Keep in mind, with any refinance of federal loans into private loans, you will be giving up federal loan benefits such as Public Service Loan Forgiveness, income-driven repayment, disability discharge and forbearance options. You should fully understand exactly what you are giving up with your federal student loans before moving forward with this process. You should also consult with your tax advisor to understand the tax implications of this type of transaction.

If you are still not convinced that student loans have become extremely complicated, then this should seal the deal for you. Unfortunately, just keeping up with student loans alone isn’t enough. In order to get the best deal, you must also regularly analyze various tax scenarios and keep up with applicable income tax laws.

You might think this trouble is not worth your time but not so fast! It can easily result in thousands of dollars being saved each year. I suggest either making time to keep up with all of this yourself OR hiring an expert to help like us :-).

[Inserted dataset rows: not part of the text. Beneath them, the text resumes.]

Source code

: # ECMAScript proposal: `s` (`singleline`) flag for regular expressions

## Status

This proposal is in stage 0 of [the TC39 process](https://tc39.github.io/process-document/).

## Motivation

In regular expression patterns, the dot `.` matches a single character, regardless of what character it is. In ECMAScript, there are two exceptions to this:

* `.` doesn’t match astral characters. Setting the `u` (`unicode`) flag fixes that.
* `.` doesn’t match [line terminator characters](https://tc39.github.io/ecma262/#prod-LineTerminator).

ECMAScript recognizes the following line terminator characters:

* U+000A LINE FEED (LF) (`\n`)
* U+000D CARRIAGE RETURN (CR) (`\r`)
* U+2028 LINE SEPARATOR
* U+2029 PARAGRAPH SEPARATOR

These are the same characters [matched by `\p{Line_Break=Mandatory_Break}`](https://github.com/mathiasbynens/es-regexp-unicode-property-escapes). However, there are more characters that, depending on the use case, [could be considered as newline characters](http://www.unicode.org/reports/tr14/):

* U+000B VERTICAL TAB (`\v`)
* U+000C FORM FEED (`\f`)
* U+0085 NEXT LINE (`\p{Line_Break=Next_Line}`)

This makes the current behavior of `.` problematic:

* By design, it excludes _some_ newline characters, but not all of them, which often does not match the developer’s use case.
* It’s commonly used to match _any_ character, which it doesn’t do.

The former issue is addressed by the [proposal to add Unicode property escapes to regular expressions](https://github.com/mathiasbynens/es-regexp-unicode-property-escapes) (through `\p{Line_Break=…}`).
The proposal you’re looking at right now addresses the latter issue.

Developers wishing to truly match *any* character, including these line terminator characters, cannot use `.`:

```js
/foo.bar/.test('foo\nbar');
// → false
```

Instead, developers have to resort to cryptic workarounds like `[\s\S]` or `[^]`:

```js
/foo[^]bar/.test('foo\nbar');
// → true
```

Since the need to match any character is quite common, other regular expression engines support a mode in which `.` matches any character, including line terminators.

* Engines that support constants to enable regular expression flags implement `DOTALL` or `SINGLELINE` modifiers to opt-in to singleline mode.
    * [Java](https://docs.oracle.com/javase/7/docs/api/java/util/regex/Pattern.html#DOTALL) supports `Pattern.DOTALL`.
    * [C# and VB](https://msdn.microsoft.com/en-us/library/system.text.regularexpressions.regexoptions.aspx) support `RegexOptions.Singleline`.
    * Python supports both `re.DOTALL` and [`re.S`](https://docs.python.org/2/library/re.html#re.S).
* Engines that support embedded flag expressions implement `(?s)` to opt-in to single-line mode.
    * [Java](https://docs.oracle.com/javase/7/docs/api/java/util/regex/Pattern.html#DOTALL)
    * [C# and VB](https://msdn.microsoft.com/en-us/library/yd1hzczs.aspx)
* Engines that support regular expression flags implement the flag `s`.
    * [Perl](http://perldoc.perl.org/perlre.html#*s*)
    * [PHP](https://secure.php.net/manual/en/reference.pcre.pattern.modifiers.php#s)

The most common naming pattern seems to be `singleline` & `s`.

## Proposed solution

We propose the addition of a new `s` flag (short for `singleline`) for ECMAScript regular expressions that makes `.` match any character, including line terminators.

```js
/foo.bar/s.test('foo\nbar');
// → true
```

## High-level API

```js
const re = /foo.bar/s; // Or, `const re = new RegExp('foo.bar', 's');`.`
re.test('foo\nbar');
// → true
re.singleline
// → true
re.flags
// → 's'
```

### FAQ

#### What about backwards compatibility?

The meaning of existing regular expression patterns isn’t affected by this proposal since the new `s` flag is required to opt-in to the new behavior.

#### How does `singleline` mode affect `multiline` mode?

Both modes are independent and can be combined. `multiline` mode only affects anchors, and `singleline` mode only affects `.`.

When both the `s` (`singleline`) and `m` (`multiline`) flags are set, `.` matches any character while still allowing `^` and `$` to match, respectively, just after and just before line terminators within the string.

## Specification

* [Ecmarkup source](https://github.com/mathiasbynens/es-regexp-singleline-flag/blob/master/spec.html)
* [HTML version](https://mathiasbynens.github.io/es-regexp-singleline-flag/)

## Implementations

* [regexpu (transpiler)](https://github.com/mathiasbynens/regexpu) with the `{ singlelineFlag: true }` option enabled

Tax Deductions PSLF Booster #1

Certain types of tax deductions are like boosters for maximizing PSLF. When going for PSLF, the goal is to repay the least amount possible on each of your 120 qualifying payments. Your income-driven payments are normally established based on your Adjusted Gross Income or AGI. AGI is your gross income minus above the line deductions. The more above the line deductions you have, the lower your AGI. The lower your AGI, the lower your income-driven payments (assuming you qualify to use AGI). The lower your income-driven payments, the more future forgiveness you receive. Catching my drift?

See below screenshot of the 1040 IRS form listing above the line deductions (bracketed in red lines 23 35).

You may recognize some of these deductions. Health savings account (HSA) contributions, for example, are great because contributions are pre-tax, the balance grows tax-free, and qualified withdrawals are tax free. A solid deal can turn into a home run when going for PSLF because of the reduced income-driven payments resulting from a lowered AGI. You receive the normal tax benefits AND you get the additional PSLF value resulting from your reduced AGI. Typically, each dollar of reduced AGI reduces your income-driven payments by 9-15% under PAYE and IBR.

For example, during lower income years such as those in medical residency, the Roth IRA would normally be your best bet. You would compare your current marginal tax rate to your expected future marginal tax rate to make this decision. If your tax rate is lower now that you expect it to be in retirement, the Roth IRA is the easy choice. However, if you are going for PSLF and therefore working to minimize your income-driven payments, your calculation of the Roth vs. the Traditional IRA decision must also include PSLF additional value. For some instant payday loans Harbor, this can totally swing the pendulum in favor of the Traditional IRA.